February 16, 2009 at 9:11 am
Hi all,
I have ran the nested select below and it produces a list of 150 records. However when I then run the update it updates 5600 records. can anyone tell me where I am going wrong here?
update hbincome
set inc_type = ''
where claim_id in (select a.claim_id
from hbhousehold a, hbincome b
where a.claim_id = b.claim_id
and a.house_id = b.house_id
and a.to_date = '31.12.2099'
and b.inc_code in ('IBH','IBN','IBL','DLL','DLA','DLH')
and b.inc_type in ('18','19','HL','HR'))
Many thanks,
Paula
February 16, 2009 at 9:16 am
How many rows does this return?
SELECT COUNT(*) FROM hbincome
where claim_id in (select a.claim_id
from hbhousehold a, hbincome b
where a.claim_id = b.claim_id
and a.house_id = b.house_id
and a.to_date = '31.12.2099'
and b.inc_code in ('IBH','IBN','IBL','DLL','DLA','DLH')
and b.inc_type in ('18','19','HL','HR'))
February 16, 2009 at 9:21 am
The result for this is now zero, having ran the update. I know it has not done a blanket update on the whole table as there are many more rows but I just can't work out what it has done, and now the data is updated I can't work it out.
February 16, 2009 at 9:24 am
Paula (2/16/2009)
Hi all,I have ran the nested select below and it produces a list of 150 records. However when I then run the update it updates 5600 records. can anyone tell me where I am going wrong here?
update hbincome
set inc_type = ''
where claim_id in (select a.claim_id
from hbhousehold a, hbincome b
where a.claim_id = b.claim_id
and a.house_id = b.house_id
and a.to_date = '31.12.2099'
and b.inc_code in ('IBH','IBN','IBL','DLL','DLA','DLH')
and b.inc_type in ('18','19','HL','HR'))
Many thanks,
Paula
please post table structures with sample data...
Also, do you have more than 1 rows for one claim_id in the hbincome table?
February 16, 2009 at 9:25 am
You might not be making any mistakes at all, depending on what you reply to Ninja. The UPDATE looks a lot simpler written as a straightforward UPDATE...FROM though, particularly if you specify the joins correctly:
UPDATE b SET inc_type = ''
FROM hbincome b
INNER JOIN hbhousehold a
ON a.claim_id = b.claim_id AND a.house_id = b.house_id
WHERE a.to_date = '31.12.2099'
AND b.inc_code IN ('IBH','IBN','IBL','DLL','DLA','DLH')

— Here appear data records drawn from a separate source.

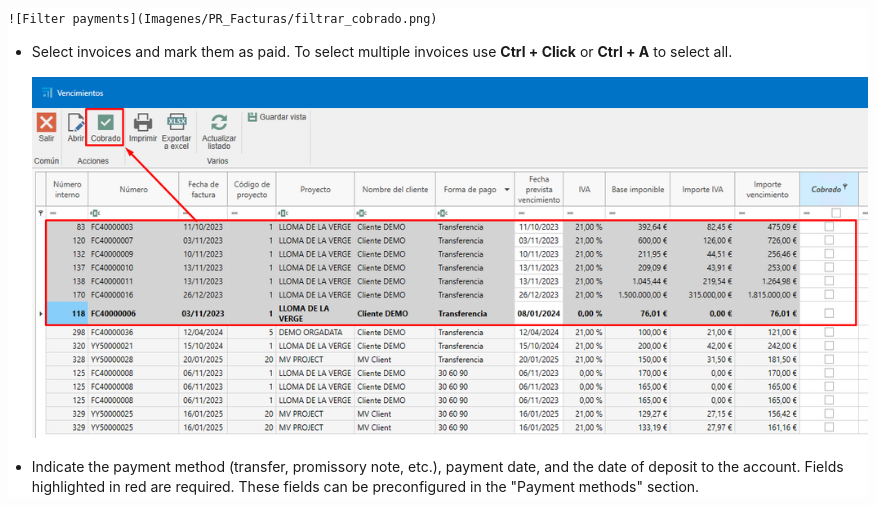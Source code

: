     ![Filter payments](Imagenes/PR_Facturas/filtrar_cobrado.png)

- Select invoices and mark them as paid. To select multiple invoices use **Ctrl + Click** or **Ctrl + A** to select all.

    ![Select payments](Imagenes/PR_Facturas/selecionar_cobro.png)

- Indicate the payment method (transfer, promissory note, etc.), payment date, and the date of deposit to the account. Fields highlighted in red are required. These fields can be preconfigured in the "Payment methods" section.
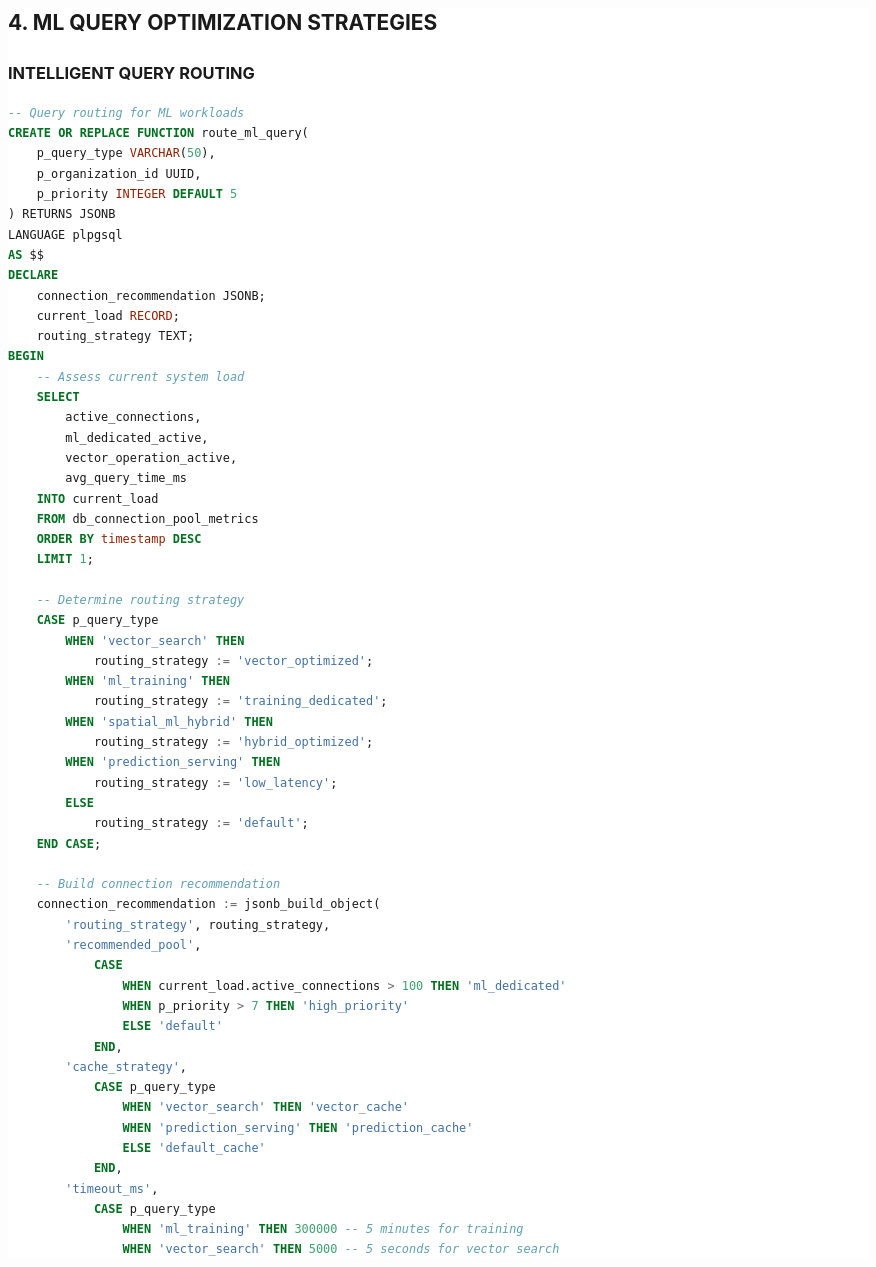 
## 4. ML QUERY OPTIMIZATION STRATEGIES

### INTELLIGENT QUERY ROUTING

```sql
-- Query routing for ML workloads
CREATE OR REPLACE FUNCTION route_ml_query(
    p_query_type VARCHAR(50),
    p_organization_id UUID,
    p_priority INTEGER DEFAULT 5
) RETURNS JSONB
LANGUAGE plpgsql
AS $$
DECLARE
    connection_recommendation JSONB;
    current_load RECORD;
    routing_strategy TEXT;
BEGIN
    -- Assess current system load
    SELECT 
        active_connections,
        ml_dedicated_active,
        vector_operation_active,
        avg_query_time_ms
    INTO current_load
    FROM db_connection_pool_metrics
    ORDER BY timestamp DESC
    LIMIT 1;
    
    -- Determine routing strategy
    CASE p_query_type
        WHEN 'vector_search' THEN
            routing_strategy := 'vector_optimized';
        WHEN 'ml_training' THEN
            routing_strategy := 'training_dedicated';
        WHEN 'spatial_ml_hybrid' THEN
            routing_strategy := 'hybrid_optimized';
        WHEN 'prediction_serving' THEN
            routing_strategy := 'low_latency';
        ELSE
            routing_strategy := 'default';
    END CASE;
    
    -- Build connection recommendation
    connection_recommendation := jsonb_build_object(
        'routing_strategy', routing_strategy,
        'recommended_pool', 
            CASE 
                WHEN current_load.active_connections > 100 THEN 'ml_dedicated'
                WHEN p_priority > 7 THEN 'high_priority'
                ELSE 'default'
            END,
        'cache_strategy',
            CASE p_query_type
                WHEN 'vector_search' THEN 'vector_cache'
                WHEN 'prediction_serving' THEN 'prediction_cache'
                ELSE 'default_cache'
            END,
        'timeout_ms',
            CASE p_query_type
                WHEN 'ml_training' THEN 300000 -- 5 minutes for training
                WHEN 'vector_search' THEN 5000 -- 5 seconds for vector search
```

AND b.inc_type IN ('18','19','HL','HR')
If this looks a little weird, you could test it first with SELECT a.claim_id, b.*
FROM hbincome b
INNER JOIN hbhousehold a
ON a.claim_id = b.claim_id AND a.house_id = b.house_id
WHERE a.to_date = '31.12.2099'
AND b.inc_code IN ('IBH','IBN','IBL','DLL','DLA','DLH')
AND b.inc_type IN ('18','19','HL','HR')
Cheers
ChrisM
For fast, accurate and documented assistance in answering your questions, please read this article.
Understanding and using APPLY, (I) and (II) Paul White
Hidden RBAR: Triangular Joins / The "Numbers" or "Tally" Table: What it is and how it replaces a loop Jeff Moden
February 16, 2009 at 9:26 am
It's impossible for people to know without knowing the full definition of your tables and how hbhousehold and hbincome are related, but it looks like you're stating that the link between the two is claim_id and house_id in the sub-query, but in the update statement, you're updating every row that matches a claim ID. in hbincome, can a claim_id belong to multiple households?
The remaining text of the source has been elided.